--- Material for this task Enclosed Below ---

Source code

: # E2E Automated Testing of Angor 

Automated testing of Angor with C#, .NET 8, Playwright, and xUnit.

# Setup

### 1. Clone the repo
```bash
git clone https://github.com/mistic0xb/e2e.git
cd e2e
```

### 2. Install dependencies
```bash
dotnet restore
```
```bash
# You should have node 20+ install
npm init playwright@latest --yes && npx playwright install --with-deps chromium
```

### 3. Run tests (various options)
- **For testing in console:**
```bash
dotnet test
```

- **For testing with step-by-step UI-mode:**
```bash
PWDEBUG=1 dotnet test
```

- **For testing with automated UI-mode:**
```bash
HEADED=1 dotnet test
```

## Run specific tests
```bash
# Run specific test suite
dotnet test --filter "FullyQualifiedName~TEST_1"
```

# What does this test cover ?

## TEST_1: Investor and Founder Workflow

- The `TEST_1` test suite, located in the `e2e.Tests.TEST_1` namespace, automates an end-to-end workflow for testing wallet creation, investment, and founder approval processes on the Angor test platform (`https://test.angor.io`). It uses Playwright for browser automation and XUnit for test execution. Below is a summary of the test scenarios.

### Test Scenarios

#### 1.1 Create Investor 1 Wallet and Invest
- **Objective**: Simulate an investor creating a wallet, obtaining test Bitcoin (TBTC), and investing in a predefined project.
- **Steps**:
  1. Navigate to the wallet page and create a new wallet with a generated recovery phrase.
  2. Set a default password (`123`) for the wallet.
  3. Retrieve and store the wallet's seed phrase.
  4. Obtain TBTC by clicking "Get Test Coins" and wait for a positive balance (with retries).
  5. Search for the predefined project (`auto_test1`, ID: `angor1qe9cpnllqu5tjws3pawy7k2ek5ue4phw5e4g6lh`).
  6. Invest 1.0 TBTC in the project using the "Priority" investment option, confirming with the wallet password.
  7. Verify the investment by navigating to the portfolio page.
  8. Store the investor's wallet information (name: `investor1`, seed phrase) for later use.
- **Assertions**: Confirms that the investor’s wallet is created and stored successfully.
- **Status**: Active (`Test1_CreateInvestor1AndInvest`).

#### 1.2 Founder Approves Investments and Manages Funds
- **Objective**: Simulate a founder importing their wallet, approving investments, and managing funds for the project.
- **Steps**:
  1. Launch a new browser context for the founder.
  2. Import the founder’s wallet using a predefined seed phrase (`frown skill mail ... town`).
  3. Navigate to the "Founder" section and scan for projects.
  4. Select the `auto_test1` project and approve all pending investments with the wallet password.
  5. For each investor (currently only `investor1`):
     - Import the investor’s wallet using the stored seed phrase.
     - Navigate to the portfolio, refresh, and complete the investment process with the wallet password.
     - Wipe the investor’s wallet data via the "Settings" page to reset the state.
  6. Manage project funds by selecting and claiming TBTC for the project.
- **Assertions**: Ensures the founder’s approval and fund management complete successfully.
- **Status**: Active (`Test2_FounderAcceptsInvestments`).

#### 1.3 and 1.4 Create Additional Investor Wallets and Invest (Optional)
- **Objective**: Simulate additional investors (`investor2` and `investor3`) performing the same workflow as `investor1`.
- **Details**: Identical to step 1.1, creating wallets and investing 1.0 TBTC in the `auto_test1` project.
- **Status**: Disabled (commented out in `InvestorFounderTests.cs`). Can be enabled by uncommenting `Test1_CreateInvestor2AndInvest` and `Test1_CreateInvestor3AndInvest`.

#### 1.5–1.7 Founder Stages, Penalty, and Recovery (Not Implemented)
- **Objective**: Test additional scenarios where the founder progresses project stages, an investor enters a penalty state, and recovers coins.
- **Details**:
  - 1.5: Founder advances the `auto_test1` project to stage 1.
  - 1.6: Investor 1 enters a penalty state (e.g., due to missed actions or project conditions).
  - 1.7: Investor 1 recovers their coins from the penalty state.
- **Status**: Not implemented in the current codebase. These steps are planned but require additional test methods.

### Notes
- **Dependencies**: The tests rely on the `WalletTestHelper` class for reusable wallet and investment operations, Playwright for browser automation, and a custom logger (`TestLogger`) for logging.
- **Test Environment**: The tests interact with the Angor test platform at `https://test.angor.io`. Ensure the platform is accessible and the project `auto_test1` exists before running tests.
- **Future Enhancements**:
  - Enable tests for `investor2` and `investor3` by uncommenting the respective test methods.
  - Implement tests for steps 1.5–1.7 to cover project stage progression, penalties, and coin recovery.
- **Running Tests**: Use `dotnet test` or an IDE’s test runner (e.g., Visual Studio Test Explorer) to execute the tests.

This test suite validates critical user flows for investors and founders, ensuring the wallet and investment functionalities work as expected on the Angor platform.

--- End of Enclosed Material for this task ---

Your answer must be an exact copy of all the entries.

> **Response to this task**:
Source code

: # E2E Automated Testing of Angor 

Automated testing of Angor with C#, .NET 8, Playwright, and xUnit.

# Setup

### 1. Clone the repo
```bash
git clone https://github.com/mistic0xb/e2e.git
cd e2e
```

### 2. Install dependencies
```bash
dotnet restore
```
```bash
# You should have node 20+ install
npm init playwright@latest --yes && npx playwright install --with-deps chromium
```

### 3. Run tests (various options)
- **For testing in console:**
```bash
dotnet test
```

- **For testing with step-by-step UI-mode:**
```bash
PWDEBUG=1 dotnet test
```

- **For testing with automated UI-mode:**
```bash
HEADED=1 dotnet test
```

## Run specific tests
```bash
# Run specific test suite
dotnet test --filter "FullyQualifiedName~TEST_1"
```

# What does this test cover ?

## TEST_1: Investor and Founder Workflow

- The `TEST_1` test suite, located in the `e2e.Tests.TEST_1` namespace, automates an end-to-end workflow for testing wallet creation, investment, and founder approval processes on the Angor test platform (`https://test.angor.io`). It uses Playwright for browser automation and XUnit for test execution. Below is a summary of the test scenarios.

### Test Scenarios

#### 1.1 Create Investor 1 Wallet and Invest
- **Objective**: Simulate an investor creating a wallet, obtaining test Bitcoin (TBTC), and investing in a predefined project.
- **Steps**:
  1. Navigate to the wallet page and create a new wallet with a generated recovery phrase.
  2. Set a default password (`123`) for the wallet.
  3. Retrieve and store the wallet's seed phrase.
  4. Obtain TBTC by clicking "Get Test Coins" and wait for a positive balance (with retries).
  5. Search for the predefined project (`auto_test1`, ID: `angor1qe9cpnllqu5tjws3pawy7k2ek5ue4phw5e4g6lh`).
  6. Invest 1.0 TBTC in the project using the "Priority" investment option, confirming with the wallet password.
  7. Verify the investment by navigating to the portfolio page.
  8. Store the investor's wallet information (name: `investor1`, seed phrase) for later use.
- **Assertions**: Confirms that the investor’s wallet is created and stored successfully.
- **Status**: Active (`Test1_CreateInvestor1AndInvest`).

#### 1.2 Founder Approves Investments and Manages Funds
- **Objective**: Simulate a founder importing their wallet, approving investments, and managing funds for the project.
- **Steps**:
  1. Launch a new browser context for the founder.
  2. Import the founder’s wallet using a predefined seed phrase (`frown skill mail ... town`).
  3. Navigate to the "Founder" section and scan for projects.
  4. Select the `auto_test1` project and approve all pending investments with the wallet password.
  5. For each investor (currently only `investor1`):
     - Import the investor’s wallet using the stored seed phrase.
     - Navigate to the portfolio, refresh, and complete the investment process with the wallet password.
     - Wipe the investor’s wallet data via the "Settings" page to reset the state.
  6. Manage project funds by selecting and claiming TBTC for the project.
- **Assertions**: Ensures the founder’s approval and fund management complete successfully.
- **Status**: Active (`Test2_FounderAcceptsInvestments`).

#### 1.3 and 1.4 Create Additional Investor Wallets and Invest (Optional)
- **Objective**: Simulate additional investors (`investor2` and `investor3`) performing the same workflow as `investor1`.
- **Details**: Identical to step 1.1, creating wallets and investing 1.0 TBTC in the `auto_test1` project.
- **Status**: Disabled (commented out in `InvestorFounderTests.cs`). Can be enabled by uncommenting `Test1_CreateInvestor2AndInvest` and `Test1_CreateInvestor3AndInvest`.

#### 1.5–1.7 Founder Stages, Penalty, and Recovery (Not Implemented)
- **Objective**: Test additional scenarios where the founder progresses project stages, an investor enters a penalty state, and recovers coins.
- **Details**:
  - 1.5: Founder advances the `auto_test1` project to stage 1.
  - 1.6: Investor 1 enters a penalty state (e.g., due to missed actions or project conditions).
  - 1.7: Investor 1 recovers their coins from the penalty state.
- **Status**: Not implemented in the current codebase. These steps are planned but require additional test methods.

### Notes
- **Dependencies**: The tests rely on the `WalletTestHelper` class for reusable wallet and investment operations, Playwright for browser automation, and a custom logger (`TestLogger`) for logging.
- **Test Environment**: The tests interact with the Angor test platform at `https://test.angor.io`. Ensure the platform is accessible and the project `auto_test1` exists before running tests.
- **Future Enhancements**:
  - Enable tests for `investor2` and `investor3` by uncommenting the respective test methods.
  - Implement tests for steps 1.5–1.7 to cover project stage progression, penalties, and coin recovery.
- **Running Tests**: Use `dotnet test` or an IDE’s test runner (e.g., Visual Studio Test Explorer) to execute the tests.

This test suite validates critical user flows for investors and founders, ensuring the wallet and investment functionalities work as expected on the Angor platform.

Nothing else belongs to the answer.